**Task description**
Look for "body" in the records and copy every line that has it.

**Records for this task**
═══

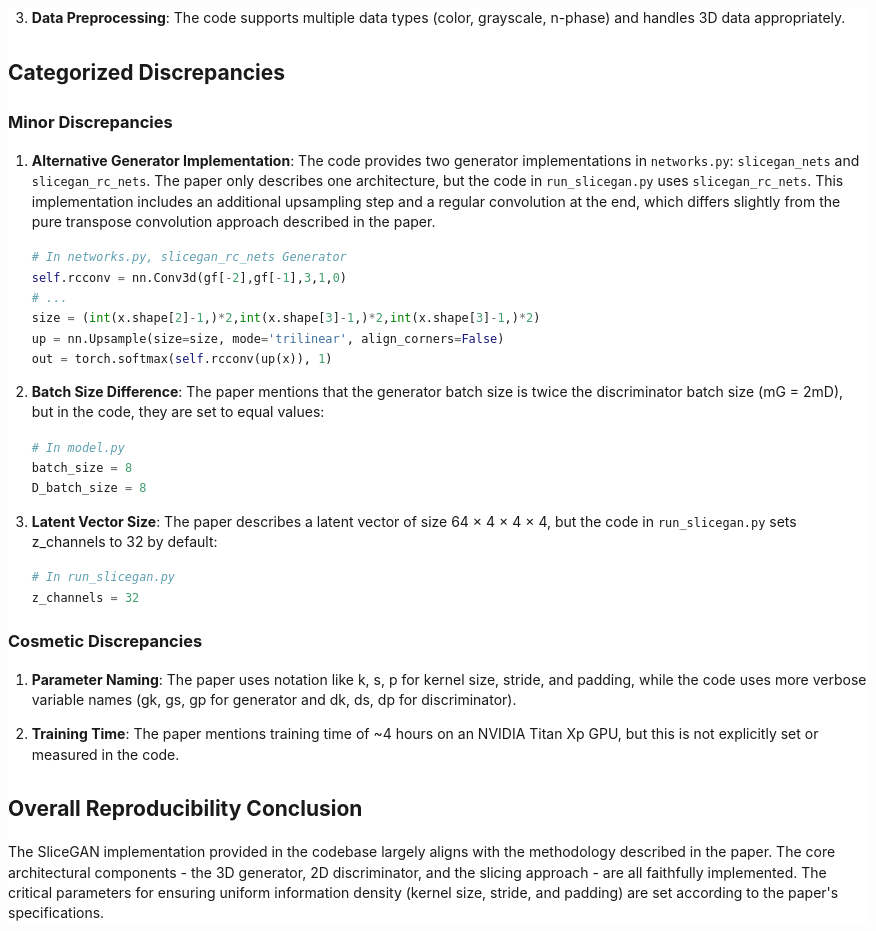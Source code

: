 3. **Data Preprocessing**: The code supports multiple data types (color, grayscale, n-phase) and handles 3D data appropriately.

## Categorized Discrepancies

### Minor Discrepancies

1. **Alternative Generator Implementation**: The code provides two generator implementations in `networks.py`: `slicegan_nets` and `slicegan_rc_nets`. The paper only describes one architecture, but the code in `run_slicegan.py` uses `slicegan_rc_nets`. This implementation includes an additional upsampling step and a regular convolution at the end, which differs slightly from the pure transpose convolution approach described in the paper.
   
   ```python
   # In networks.py, slicegan_rc_nets Generator
   self.rcconv = nn.Conv3d(gf[-2],gf[-1],3,1,0)
   # ...
   size = (int(x.shape[2]-1,)*2,int(x.shape[3]-1,)*2,int(x.shape[3]-1,)*2)
   up = nn.Upsample(size=size, mode='trilinear', align_corners=False)
   out = torch.softmax(self.rcconv(up(x)), 1)
   ```

2. **Batch Size Difference**: The paper mentions that the generator batch size is twice the discriminator batch size (mG = 2mD), but in the code, they are set to equal values:
   
   ```python
   # In model.py
   batch_size = 8
   D_batch_size = 8
   ```

3. **Latent Vector Size**: The paper describes a latent vector of size 64 × 4 × 4 × 4, but the code in `run_slicegan.py` sets z_channels to 32 by default:
   
   ```python
   # In run_slicegan.py
   z_channels = 32
   ```

### Cosmetic Discrepancies

1. **Parameter Naming**: The paper uses notation like k, s, p for kernel size, stride, and padding, while the code uses more verbose variable names (gk, gs, gp for generator and dk, ds, dp for discriminator).

2. **Training Time**: The paper mentions training time of ~4 hours on an NVIDIA Titan Xp GPU, but this is not explicitly set or measured in the code.

## Overall Reproducibility Conclusion

The SliceGAN implementation provided in the codebase largely aligns with the methodology described in the paper. The core architectural components - the 3D generator, 2D discriminator, and the slicing approach - are all faithfully implemented. The critical parameters for ensuring uniform information density (kernel size, stride, and padding) are set according to the paper's specifications.
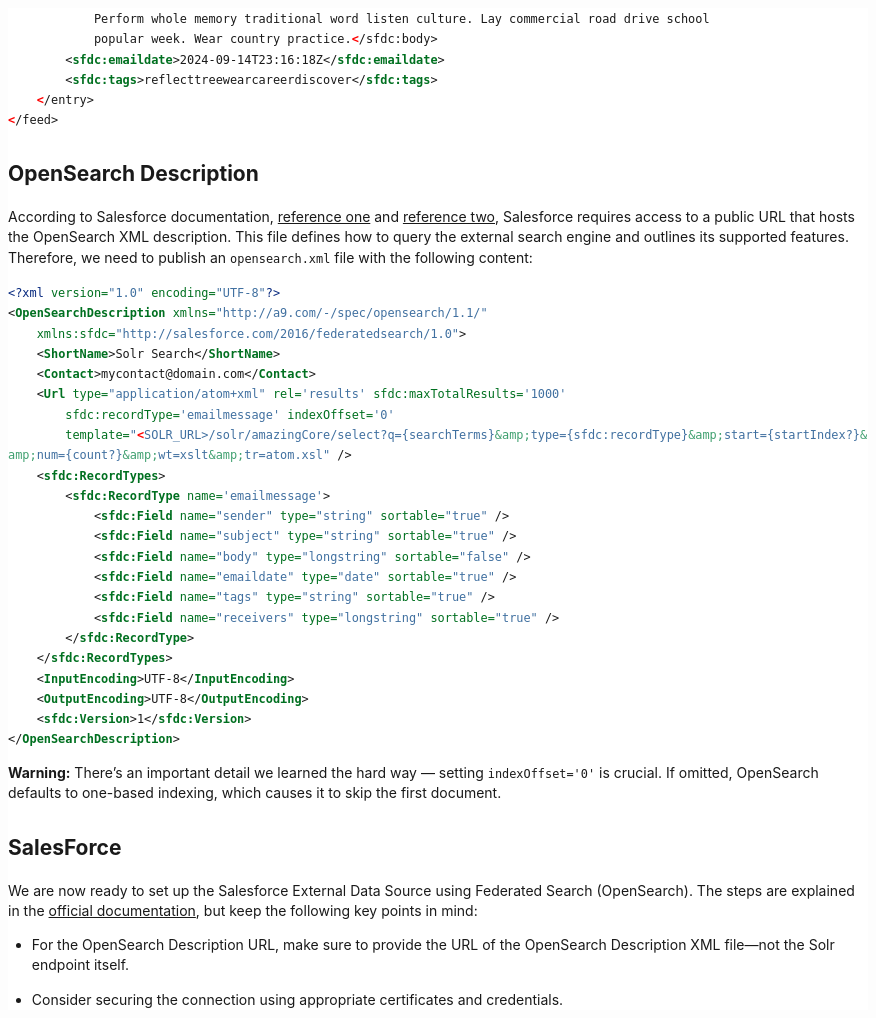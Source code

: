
 ```xml
            Perform whole memory traditional word listen culture. Lay commercial road drive school
            popular week. Wear country practice.</sfdc:body>
        <sfdc:emaildate>2024-09-14T23:16:18Z</sfdc:emaildate>
        <sfdc:tags>reflecttreewearcareerdiscover</sfdc:tags>
    </entry>
</feed>
```
## OpenSearch Description
According to Salesforce documentation, [reference one](https://developer.salesforce.com/docs/atlas.en-us.federated_search.meta/federated_search/federated_search_examples.htm) and [reference two](https://help.salesforce.com/s/articleView?id=ai.search_configure_publish_solr_federated_search.htm&type=5), Salesforce requires access to a public URL that hosts the OpenSearch XML description. This file defines how to query the external search engine and outlines its supported features. Therefore, we need to publish an `opensearch.xml` file with the following content:
```xml
<?xml version="1.0" encoding="UTF-8"?>
<OpenSearchDescription xmlns="http://a9.com/-/spec/opensearch/1.1/"
    xmlns:sfdc="http://salesforce.com/2016/federatedsearch/1.0">
    <ShortName>Solr Search</ShortName>
    <Contact>mycontact@domain.com</Contact>
    <Url type="application/atom+xml" rel='results' sfdc:maxTotalResults='1000'
        sfdc:recordType='emailmessage' indexOffset='0'
        template="<SOLR_URL>/solr/amazingCore/select?q={searchTerms}&amp;type={sfdc:recordType}&amp;start={startIndex?}&amp;num={count?}&amp;wt=xslt&amp;tr=atom.xsl" />
    <sfdc:RecordTypes>
        <sfdc:RecordType name='emailmessage'>
            <sfdc:Field name="sender" type="string" sortable="true" />
            <sfdc:Field name="subject" type="string" sortable="true" />
            <sfdc:Field name="body" type="longstring" sortable="false" />
            <sfdc:Field name="emaildate" type="date" sortable="true" />
            <sfdc:Field name="tags" type="string" sortable="true" />
            <sfdc:Field name="receivers" type="longstring" sortable="true" />
        </sfdc:RecordType>
    </sfdc:RecordTypes>
    <InputEncoding>UTF-8</InputEncoding>
    <OutputEncoding>UTF-8</OutputEncoding>
    <sfdc:Version>1</sfdc:Version>
</OpenSearchDescription>
```
**Warning:**
    There’s an important detail we learned the hard way — setting `indexOffset='0'` is crucial. If omitted, OpenSearch defaults to one-based indexing, which causes it to skip the first document.
## SalesForce
We are now ready to set up the Salesforce External Data Source using Federated Search (OpenSearch). The steps are explained in the [official documentation](https://help.salesforce.com/s/articleView?id=ai.search_define_federated_search.htm&type=5), but keep the following key points in mind:
+ For the OpenSearch Description URL, make sure to provide the URL of the OpenSearch Description XML file—not the Solr endpoint itself.

+ Consider securing the connection using appropriate certificates and credentials.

═══

**Expected answer**
            popular week. Wear country practice.</sfdc:body>
            <sfdc:Field name="body" type="longstring" sortable="false" />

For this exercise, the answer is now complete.